Ariela Basson/mamãe assustadora; Getty Images, Shutterstock, Stocksy PatrocinadoCrianças e tecnologiaNo típico estilo infantil dos anos 90, cresci mantendo um diário dos meus pensamentos, medos e sonhos mais profundos. E, ao continuar com esse estereótipo milenar, também cresci com o medo persistente de que um dia meus pais invadissem minha privacidade e lessem meu diário.
Agora, como adulto e pai, meus pensamentos sobre o assunto não são tão incisivos. Se meu filho não estivesse falando comigo e eu estivesse preocupado que algo estivesse acontecendo, eu procuraria a fonte de informação mais honesta? E, claro, a tecnologia eliminou completamente a ideia de um diário, com a edição agora a tornar-se digital.
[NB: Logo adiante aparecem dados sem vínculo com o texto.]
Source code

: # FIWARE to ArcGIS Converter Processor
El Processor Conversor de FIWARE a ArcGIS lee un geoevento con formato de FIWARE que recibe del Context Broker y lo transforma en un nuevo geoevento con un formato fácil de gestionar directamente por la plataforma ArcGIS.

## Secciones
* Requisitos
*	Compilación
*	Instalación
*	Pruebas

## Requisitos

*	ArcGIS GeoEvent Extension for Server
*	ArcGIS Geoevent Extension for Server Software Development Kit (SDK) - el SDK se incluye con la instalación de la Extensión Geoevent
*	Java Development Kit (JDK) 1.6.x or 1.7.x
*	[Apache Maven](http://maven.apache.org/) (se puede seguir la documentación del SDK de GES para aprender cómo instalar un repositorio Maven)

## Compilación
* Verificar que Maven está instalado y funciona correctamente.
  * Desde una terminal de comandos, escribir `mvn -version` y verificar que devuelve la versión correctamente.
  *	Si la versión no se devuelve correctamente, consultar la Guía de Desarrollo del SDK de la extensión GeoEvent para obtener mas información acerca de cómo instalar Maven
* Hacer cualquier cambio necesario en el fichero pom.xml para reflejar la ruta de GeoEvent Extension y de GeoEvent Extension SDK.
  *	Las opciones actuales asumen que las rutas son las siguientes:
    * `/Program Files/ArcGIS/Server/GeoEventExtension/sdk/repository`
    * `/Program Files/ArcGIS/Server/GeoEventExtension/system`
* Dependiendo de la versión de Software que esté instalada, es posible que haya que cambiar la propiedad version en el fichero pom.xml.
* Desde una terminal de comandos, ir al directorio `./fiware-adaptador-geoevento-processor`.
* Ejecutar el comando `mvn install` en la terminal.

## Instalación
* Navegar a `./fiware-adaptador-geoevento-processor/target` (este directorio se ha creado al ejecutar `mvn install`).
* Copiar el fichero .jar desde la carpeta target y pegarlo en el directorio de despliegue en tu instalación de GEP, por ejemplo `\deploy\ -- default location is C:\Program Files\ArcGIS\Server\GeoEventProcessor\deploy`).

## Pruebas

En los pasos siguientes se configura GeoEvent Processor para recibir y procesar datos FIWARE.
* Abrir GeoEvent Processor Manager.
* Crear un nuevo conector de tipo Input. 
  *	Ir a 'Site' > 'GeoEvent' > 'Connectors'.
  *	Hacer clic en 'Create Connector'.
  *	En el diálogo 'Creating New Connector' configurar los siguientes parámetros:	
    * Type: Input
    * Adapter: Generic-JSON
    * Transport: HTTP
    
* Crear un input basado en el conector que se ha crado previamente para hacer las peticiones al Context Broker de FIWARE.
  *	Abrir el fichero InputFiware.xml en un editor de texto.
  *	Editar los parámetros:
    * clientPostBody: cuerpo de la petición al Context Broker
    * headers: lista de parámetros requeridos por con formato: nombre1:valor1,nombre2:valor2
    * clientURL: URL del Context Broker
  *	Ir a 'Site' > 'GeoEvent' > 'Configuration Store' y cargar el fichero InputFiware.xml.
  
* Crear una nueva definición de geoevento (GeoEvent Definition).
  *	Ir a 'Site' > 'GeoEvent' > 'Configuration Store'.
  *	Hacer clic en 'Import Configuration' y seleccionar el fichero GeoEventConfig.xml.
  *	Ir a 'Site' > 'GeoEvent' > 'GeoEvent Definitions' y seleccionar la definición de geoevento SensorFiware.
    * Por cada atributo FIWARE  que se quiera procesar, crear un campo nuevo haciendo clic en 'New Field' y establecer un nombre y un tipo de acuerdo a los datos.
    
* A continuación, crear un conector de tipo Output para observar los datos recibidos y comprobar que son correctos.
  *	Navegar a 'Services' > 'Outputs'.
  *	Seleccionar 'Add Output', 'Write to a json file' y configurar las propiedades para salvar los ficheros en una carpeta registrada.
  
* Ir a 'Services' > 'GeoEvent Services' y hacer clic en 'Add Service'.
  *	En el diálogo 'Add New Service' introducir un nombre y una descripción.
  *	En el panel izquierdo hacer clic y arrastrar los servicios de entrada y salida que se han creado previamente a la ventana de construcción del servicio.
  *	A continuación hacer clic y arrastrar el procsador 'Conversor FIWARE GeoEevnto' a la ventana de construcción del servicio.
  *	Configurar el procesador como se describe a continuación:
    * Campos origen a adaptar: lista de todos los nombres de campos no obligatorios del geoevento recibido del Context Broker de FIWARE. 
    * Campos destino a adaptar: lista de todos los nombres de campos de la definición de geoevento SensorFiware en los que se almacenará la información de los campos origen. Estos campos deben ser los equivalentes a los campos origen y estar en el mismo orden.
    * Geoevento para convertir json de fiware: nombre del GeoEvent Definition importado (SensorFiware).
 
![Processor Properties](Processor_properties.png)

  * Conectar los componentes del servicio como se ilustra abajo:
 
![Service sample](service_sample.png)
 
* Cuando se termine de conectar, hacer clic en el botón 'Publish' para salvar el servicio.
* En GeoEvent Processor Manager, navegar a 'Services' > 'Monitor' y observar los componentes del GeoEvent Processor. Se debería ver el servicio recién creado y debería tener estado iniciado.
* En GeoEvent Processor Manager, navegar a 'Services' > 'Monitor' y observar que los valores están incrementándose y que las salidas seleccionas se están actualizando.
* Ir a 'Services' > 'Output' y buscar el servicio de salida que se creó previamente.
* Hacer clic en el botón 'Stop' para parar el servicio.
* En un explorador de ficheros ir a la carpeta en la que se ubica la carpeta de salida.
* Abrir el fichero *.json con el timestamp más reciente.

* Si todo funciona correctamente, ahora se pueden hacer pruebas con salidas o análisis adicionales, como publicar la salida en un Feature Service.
De acordo com um Medicina de Stanford No estudo, os pesquisadores descobriram que a idade média em que as crianças recebem seu primeiro telefone é um pouco mais de 11 anos, com o número aumentando continuamente até 12 anos e meio, quando mais da metade dessas crianças tinha recebido um telefone. E com o uso do telefone surge um dilema para os pais: é normal ler as mensagens de texto do seu filho?
A resposta não é direta, sim ou não. Idade, circunstâncias e outros fatores pesam muito quando se trata de tomar essa decisão. Conversamos com dois especialistas em saúde mental de adolescentes sobre exatamente o que os pais precisam considerar nesse cenário.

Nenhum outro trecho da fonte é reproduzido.